As previously mentioned, using extreme values of delta or gamma can cause instabilities. For example, let’s see what happens when when we set delta=2, gamma=1000. In the plot below, we show the original probabilities on the x-axis and the LLO-adjusted probabilities via delta=2, gamma=1000 on the y-axis. Notice that nearly all predictions were pushed to approximately 0 or 1.

# LLO-adjust using delta=2, gamma=1000
hockey$x2 <- LLO(hockey$x, delta=2, gamma=1000)

# plot original vs LLO-adjusted via 2,2
ggplot2::ggplot(data=hockey, mapping=aes(x=x, y=x2)) +
  stat_function(fun=LLO,
                args=list(delta=2, gamma=1000),
                geom="line",
                linewidth=1,
                color="black",
                xlim=c(0, 1)) +
  geom_point(aes(color=winner), alpha=0.75, size=2) +
  lims(x=c(0,1), y=c(0,1)) +
  labs(x="Original", y="LLO(x, 2, 1000)", color="Winner") +
  theme_bw()

While this didn’t cause problems plotting the LLO curve, there are cases in this package where probabilities very close to 0 or 1 will cause instability and possibly even break the code. With this in mind, we do have safeguard in place to keep predictions from getting to close (numerically speaking) to 0 or 1, which is discussed further in Specifying epsilon.
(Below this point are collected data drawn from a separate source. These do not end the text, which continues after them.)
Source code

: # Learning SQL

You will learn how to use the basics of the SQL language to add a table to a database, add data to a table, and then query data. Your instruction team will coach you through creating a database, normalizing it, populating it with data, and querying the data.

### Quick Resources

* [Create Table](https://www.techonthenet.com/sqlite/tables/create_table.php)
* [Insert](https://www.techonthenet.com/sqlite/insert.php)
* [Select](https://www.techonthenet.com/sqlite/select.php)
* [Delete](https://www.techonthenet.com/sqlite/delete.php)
Setting bounds and grid density

To adjust the grid of \(\delta\) and \(\gamma\) values, we can use dlim and glim to “zoom in” on the area of non-zero posterior model probabilities. Let’s reduce the range of \(\delta\) and \(\gamma\) so we can better visualize the area of non-zero posterior model probability of calibration.

plot_params(hockey$x, hockey$y, dlim=c(0.5, 1.5), glim=c(0.25, 2.75))

Next, we can use k to form a denser grid (and thus a smoother plotting surface). However, it’s important to note that the larger k values used, the slower this plot will generate.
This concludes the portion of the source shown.